Respiratory Flashcards
What is acute bronchitis?
Acute bronchitis is defined as a lower respiratory tract infection which causes inflammation in the bronchial airways.
It is a clinical diagnosis characterized by cough resulting from acute inflammation of the trachea and large airways but with no evidence of pneumonia.
What are the causes of acute bronchitis?
Acute bronchitis is usually caused by a viral infection. The most common viruses associated with acute bronchitis include
-rhinovirus,
-enterovirus,
-influenza A and B,
-parainfluenza,
-coronavirus,
-human metapneumovirus,
-respiratory syncytial virus, and adenovirus.
Bacteria are detected in between 1 in 100 and 1 in 10 cases, including
-Streptococcus pneumoniae,
-Haemophilus influenzae, and
-Moraxella catarrhalis.
What is the prognosis and what are the complications for acute bronchitis?
Is usually a mild, self-limiting illness.
The cough usually lasts about two to three weeks. Most people recover fully with no residual symptoms after an episode of acute bronchitis.
Around a quarter of people will have a cough for more than 4 weeks, and in some, cough will persist for up to 6 months (post-bronchitis syndrome).
Pneumonia may occur as a complication of acute bronchitis, particularly in older people.
What is the pathophysiology of acute bronchitis?
The symptoms of acute bronchitis are due to acute inflammation of the bronchial wall, which causes increased mucus production together with oedema of the bronchus. This leads to the productive cough that is the hallmark of a lower respiratory tract infection. While the infection may clear in several days, repair of the bronchial wall may take several weeks. During the period of repair, patients will continue to cough. Pulmonary function studies of patients with acute bronchitis demonstrate bronchial obstruction similar to that in asthma. As the symptoms of acute bronchitis abate, pulmonary function returns to normal.
Half of all patients with acute bronchitis continue to cough for >2 weeks. In a quarter of patients, cough may last for >1 month. This is termed post-bronchitis syndrome. This period probably reflects ongoing repair to the bronchial walls after the clearance of the acute infection.
How does acute bronchitis typically present?

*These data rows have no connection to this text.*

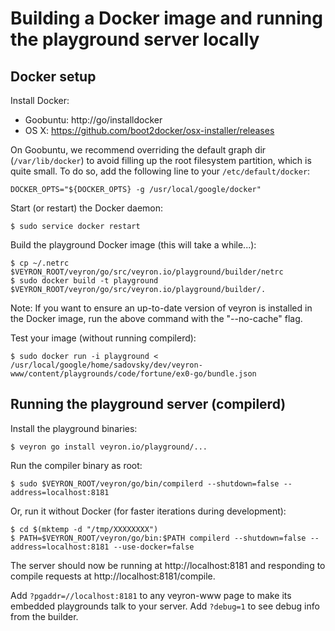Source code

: # Building a Docker image and running the playground server locally

## Docker setup

Install Docker:

* Goobuntu: http://go/installdocker
* OS X: https://github.com/boot2docker/osx-installer/releases

On Goobuntu, we recommend overriding the default graph dir (`/var/lib/docker`)
to avoid filling up the root filesystem partition, which is quite small. To do
so, add the following line to your `/etc/default/docker`:

    DOCKER_OPTS="${DOCKER_OPTS} -g /usr/local/google/docker"

Start (or restart) the Docker daemon:

    $ sudo service docker restart

Build the playground Docker image (this will take a while...):

    $ cp ~/.netrc $VEYRON_ROOT/veyron/go/src/veyron.io/playground/builder/netrc
    $ sudo docker build -t playground $VEYRON_ROOT/veyron/go/src/veyron.io/playground/builder/.

Note: If you want to ensure an up-to-date version of veyron is installed in the
Docker image, run the above command with the "--no-cache" flag.

Test your image (without running compilerd):

    $ sudo docker run -i playground < /usr/local/google/home/sadovsky/dev/veyron-www/content/playgrounds/code/fortune/ex0-go/bundle.json

## Running the playground server (compilerd)

Install the playground binaries:

    $ veyron go install veyron.io/playground/...

Run the compiler binary as root:

    $ sudo $VEYRON_ROOT/veyron/go/bin/compilerd --shutdown=false --address=localhost:8181

Or, run it without Docker (for faster iterations during development):

    $ cd $(mktemp -d "/tmp/XXXXXXXX")
    $ PATH=$VEYRON_ROOT/veyron/go/bin:$PATH compilerd --shutdown=false --address=localhost:8181 --use-docker=false

The server should now be running at http://localhost:8181 and responding to
compile requests at http://localhost:8181/compile.

Add `?pgaddr=//localhost:8181` to any veyron-www page to make its embedded
playgrounds talk to your server. Add `?debug=1` to see debug info from the
builder.
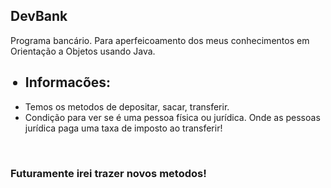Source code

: ## DevBank
Programa bancário. Para aperfeicoamento dos meus conhecimentos em Orientação a Objetos usando Java.
<ul>
  <h2><li>Informacões:</li></h2>
  <li>Temos os metodos de depositar, sacar, transferir.</li>
  <li>Condição para ver se é uma pessoa física ou jurídica. Onde as pessoas jurídica paga uma taxa de imposto ao transferir! </li>
</ul><br>
<h3>
Futuramente irei trazer novos metodos!
</h3>
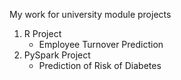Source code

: My work for university module projects
1. R Project
   - Employee Turnover Prediction
2. PySpark Project
   - Prediction of Risk of Diabetes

Patients typically present with cough, which may be productive, and symptoms suggestive of bronchial obstruction (such as intermittent wheeze or dyspnoea). However, the key point is that the cough and bronchial obstructive symptoms are acute and related to other signs of a respiratory infection, such as rhinorrhoea, sore throat, and low-grade fever.
The physical examination may reveal signs of upper respiratory tract infection, such as coryza, nasal congestion, and pharyngeal hyperaemia. There may also be evidence of bronchial obstruction (which can include prolonged expiratory phase) and wheezing, which may be brought out by forced expiration in the prone position, or rhonchi.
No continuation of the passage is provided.